Please output exactly the part of the records below that opens with the line containing "The selected term" and closes with the line containing "simp [selected, selectT, failureBody]", both lines included, and nothing else.

[Opening EXCERPTED DATA section]

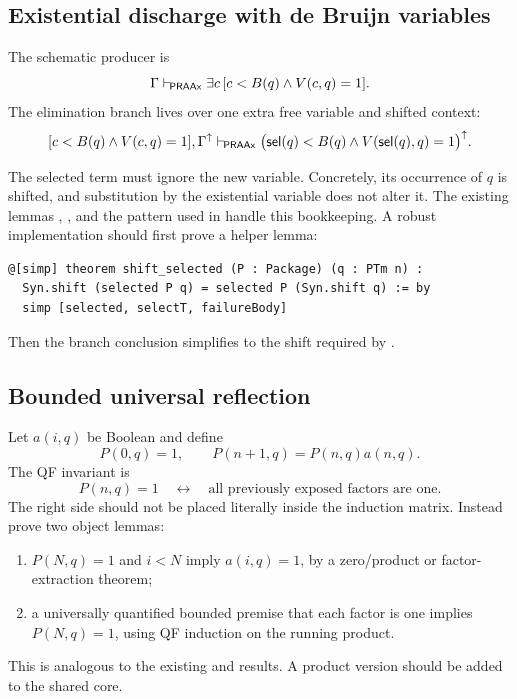 \subsection{Existential discharge with de Bruijn variables}

The schematic producer is
\[
 \Gamma\mathrel{\vdash_{\!\mathsf{PRAAx}}}
 \exists c\,[c<B(q)\wedge V(c,q)=1].
\]
The elimination branch lives over one extra free variable and shifted context:
\[
 [c<B(q)\wedge V(c,q)=1],\Gamma^{\uparrow}
 \mathrel{\vdash_{\!\mathsf{PRAAx}}}
 \bigl(\mathsf{sel}(q)<B(q)\wedge V(\mathsf{sel}(q),q)=1\bigr)^{\uparrow}.
\]

The selected term must ignore the new variable.  Concretely, its occurrence of
\(q\) is shifted, and substitution by the existential variable does not alter
it.  The existing lemmas ,
, and the pattern used in
 handle this bookkeeping.  A robust implementation
should first prove a helper lemma:

\begin{lstlisting}[language=Lean]
@[simp] theorem shift_selected (P : Package) (q : PTm n) :
  Syn.shift (selected P q) = selected P (Syn.shift q) := by
  simp [selected, selectT, failureBody]
\end{lstlisting}

Then the branch conclusion simplifies to the shift required by
.

\subsection{Bounded universal reflection}

Let \(a(i,q)\) be Boolean and define
\[
 P(0,q)=1,
 \qquad
 P(n+1,q)=P(n,q)a(n,q).
\]
The QF invariant is
\[
 P(n,q)=1\quad\leftrightarrow\quad
 \text{all previously exposed factors are one}.
\]
The right side should not be placed literally inside the induction matrix.
Instead prove two object lemmas:

\begin{enumerate}
\item \(P(N,q)=1\) and \(i<N\) imply \(a(i,q)=1\), by a zero/product or
factor-extraction theorem;
\item a universally quantified bounded premise that each factor is one implies
\(P(N,q)=1\), using QF induction on the running product.
\end{enumerate}

This is analogous to the existing  and
 results.  A product version should be added to
the shared core.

[Closing EXCERPTED DATA section]

ANSWER TO THE PROBLEM →
The selected term must ignore the new variable.  Concretely, its occurrence of
\(q\) is shifted, and substitution by the existential variable does not alter
it.  The existing lemmas ,
, and the pattern used in
 handle this bookkeeping.  A robust implementation
should first prove a helper lemma:

\begin{lstlisting}[language=Lean]
@[simp] theorem shift_selected (P : Package) (q : PTm n) :
  Syn.shift (selected P q) = selected P (Syn.shift q) := by
  simp [selected, selectT, failureBody]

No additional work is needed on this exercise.